■ EXERCISE AIM
Exclude the pictures and retype the entries as written.

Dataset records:
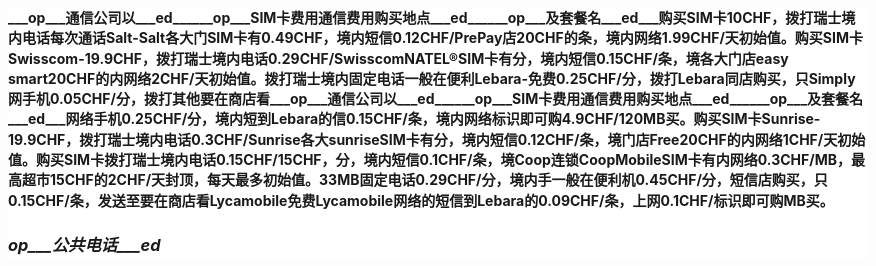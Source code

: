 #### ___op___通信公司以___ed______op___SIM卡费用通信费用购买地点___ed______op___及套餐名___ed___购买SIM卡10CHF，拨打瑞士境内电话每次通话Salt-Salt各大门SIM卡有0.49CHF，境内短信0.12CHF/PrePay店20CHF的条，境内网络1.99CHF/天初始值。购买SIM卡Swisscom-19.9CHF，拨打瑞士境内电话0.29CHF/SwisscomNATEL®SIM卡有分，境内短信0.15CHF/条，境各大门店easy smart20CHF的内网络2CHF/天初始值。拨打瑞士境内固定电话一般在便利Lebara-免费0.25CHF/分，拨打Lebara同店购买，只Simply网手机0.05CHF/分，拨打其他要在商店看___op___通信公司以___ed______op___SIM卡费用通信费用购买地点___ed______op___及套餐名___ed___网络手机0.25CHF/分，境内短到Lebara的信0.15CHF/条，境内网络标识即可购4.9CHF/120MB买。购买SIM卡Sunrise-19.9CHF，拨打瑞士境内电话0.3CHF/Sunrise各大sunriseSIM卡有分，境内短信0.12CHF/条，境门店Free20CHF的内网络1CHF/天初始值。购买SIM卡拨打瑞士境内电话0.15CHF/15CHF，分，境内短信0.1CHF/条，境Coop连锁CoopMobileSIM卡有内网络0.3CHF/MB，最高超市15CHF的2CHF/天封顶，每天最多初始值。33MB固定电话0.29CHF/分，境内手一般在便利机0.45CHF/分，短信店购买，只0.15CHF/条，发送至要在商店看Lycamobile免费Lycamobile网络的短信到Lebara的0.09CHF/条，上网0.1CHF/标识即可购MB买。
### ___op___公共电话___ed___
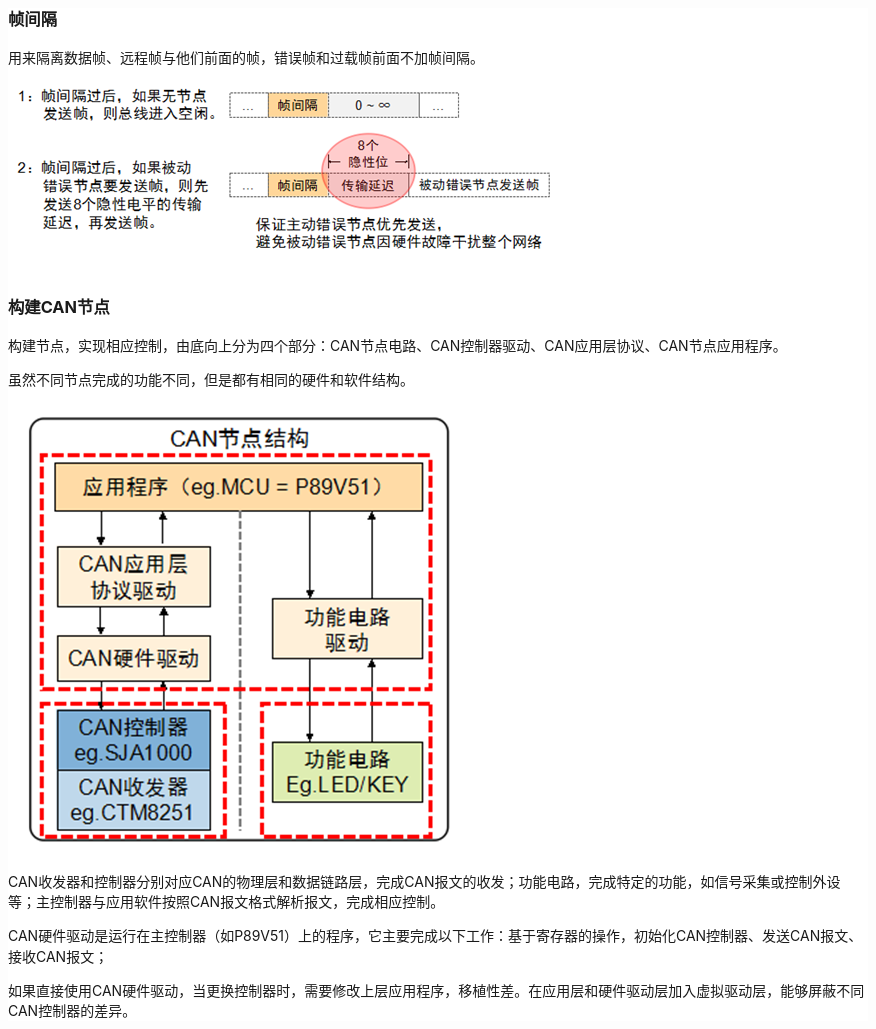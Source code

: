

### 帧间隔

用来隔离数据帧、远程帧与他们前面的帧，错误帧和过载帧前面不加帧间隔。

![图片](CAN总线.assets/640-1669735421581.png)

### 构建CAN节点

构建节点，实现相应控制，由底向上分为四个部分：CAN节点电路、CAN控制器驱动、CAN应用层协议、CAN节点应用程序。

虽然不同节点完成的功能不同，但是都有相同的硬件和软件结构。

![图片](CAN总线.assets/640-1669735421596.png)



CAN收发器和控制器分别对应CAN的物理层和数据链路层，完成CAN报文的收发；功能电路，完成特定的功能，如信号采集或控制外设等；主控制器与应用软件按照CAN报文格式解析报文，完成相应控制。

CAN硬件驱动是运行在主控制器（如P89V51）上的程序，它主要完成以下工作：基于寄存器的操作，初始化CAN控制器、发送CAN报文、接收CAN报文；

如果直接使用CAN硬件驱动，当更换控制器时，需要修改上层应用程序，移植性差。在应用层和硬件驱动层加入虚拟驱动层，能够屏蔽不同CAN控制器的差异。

■ TASK RESULT
Source code

: #### ___op___通信公司以___ed______op___SIM卡费用通信费用购买地点___ed______op___及套餐名___ed___购买SIM卡10CHF，拨打瑞士境内电话每次通话Salt-Salt各大门SIM卡有0.49CHF，境内短信0.12CHF/PrePay店20CHF的条，境内网络1.99CHF/天初始值。购买SIM卡Swisscom-19.9CHF，拨打瑞士境内电话0.29CHF/SwisscomNATEL®SIM卡有分，境内短信0.15CHF/条，境各大门店easy smart20CHF的内网络2CHF/天初始值。拨打瑞士境内固定电话一般在便利Lebara-免费0.25CHF/分，拨打Lebara同店购买，只Simply网手机0.05CHF/分，拨打其他要在商店看___op___通信公司以___ed______op___SIM卡费用通信费用购买地点___ed______op___及套餐名___ed___网络手机0.25CHF/分，境内短到Lebara的信0.15CHF/条，境内网络标识即可购4.9CHF/120MB买。购买SIM卡Sunrise-19.9CHF，拨打瑞士境内电话0.3CHF/Sunrise各大sunriseSIM卡有分，境内短信0.12CHF/条，境门店Free20CHF的内网络1CHF/天初始值。购买SIM卡拨打瑞士境内电话0.15CHF/15CHF，分，境内短信0.1CHF/条，境Coop连锁CoopMobileSIM卡有内网络0.3CHF/MB，最高超市15CHF的2CHF/天封顶，每天最多初始值。33MB固定电话0.29CHF/分，境内手一般在便利机0.45CHF/分，短信店购买，只0.15CHF/条，发送至要在商店看Lycamobile免费Lycamobile网络的短信到Lebara的0.09CHF/条，上网0.1CHF/标识即可购MB买。
### ___op___公共电话___ed___
Source code

:

### 帧间隔

用来隔离数据帧、远程帧与他们前面的帧，错误帧和过载帧前面不加帧间隔。

![图片](CAN总线.assets/640-1669735421581.png)

### 构建CAN节点

构建节点，实现相应控制，由底向上分为四个部分：CAN节点电路、CAN控制器驱动、CAN应用层协议、CAN节点应用程序。

虽然不同节点完成的功能不同，但是都有相同的硬件和软件结构。

![图片](CAN总线.assets/640-1669735421596.png)



CAN收发器和控制器分别对应CAN的物理层和数据链路层，完成CAN报文的收发；功能电路，完成特定的功能，如信号采集或控制外设等；主控制器与应用软件按照CAN报文格式解析报文，完成相应控制。

CAN硬件驱动是运行在主控制器（如P89V51）上的程序，它主要完成以下工作：基于寄存器的操作，初始化CAN控制器、发送CAN报文、接收CAN报文；

如果直接使用CAN硬件驱动，当更换控制器时，需要修改上层应用程序，移植性差。在应用层和硬件驱动层加入虚拟驱动层，能够屏蔽不同CAN控制器的差异。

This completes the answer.